:: Given data ::

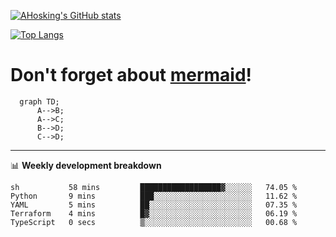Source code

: [![AHosking's GitHub stats](https://github-readme-stats.vercel.app/api?username=ahosking&count_private=true&show_icons=true&theme=onedark&hide_rank=true&include_all_commits=true)](https://github.com/ahosking)

[![Top Langs](https://github-readme-stats.vercel.app/api/top-langs/?username=ahosking&layout=compact&theme=onedark)](https://github.com/ahosking)


# Don't forget about [mermaid](https://github.blog/2022-02-14-include-diagrams-markdown-files-mermaid/)!

```mermaid
  graph TD;
      A-->B;
      A-->C;
      B-->D;
      C-->D;
```
-------

📊 **Weekly development breakdown**

<!--START_SECTION:waka-->

```text
sh           58 mins         ██████████████████▓░░░░░░   74.05 %
Python       9 mins          ███░░░░░░░░░░░░░░░░░░░░░░   11.62 %
YAML         5 mins          ██░░░░░░░░░░░░░░░░░░░░░░░   07.35 %
Terraform    4 mins          █▓░░░░░░░░░░░░░░░░░░░░░░░   06.19 %
TypeScript   0 secs          ▒░░░░░░░░░░░░░░░░░░░░░░░░   00.68 %
```

<!--END_SECTION:waka-->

:::

● Assigned task: A single number is the whole answer here: how many lines of the material include "ahosking" as a word or string?

● Response below: 2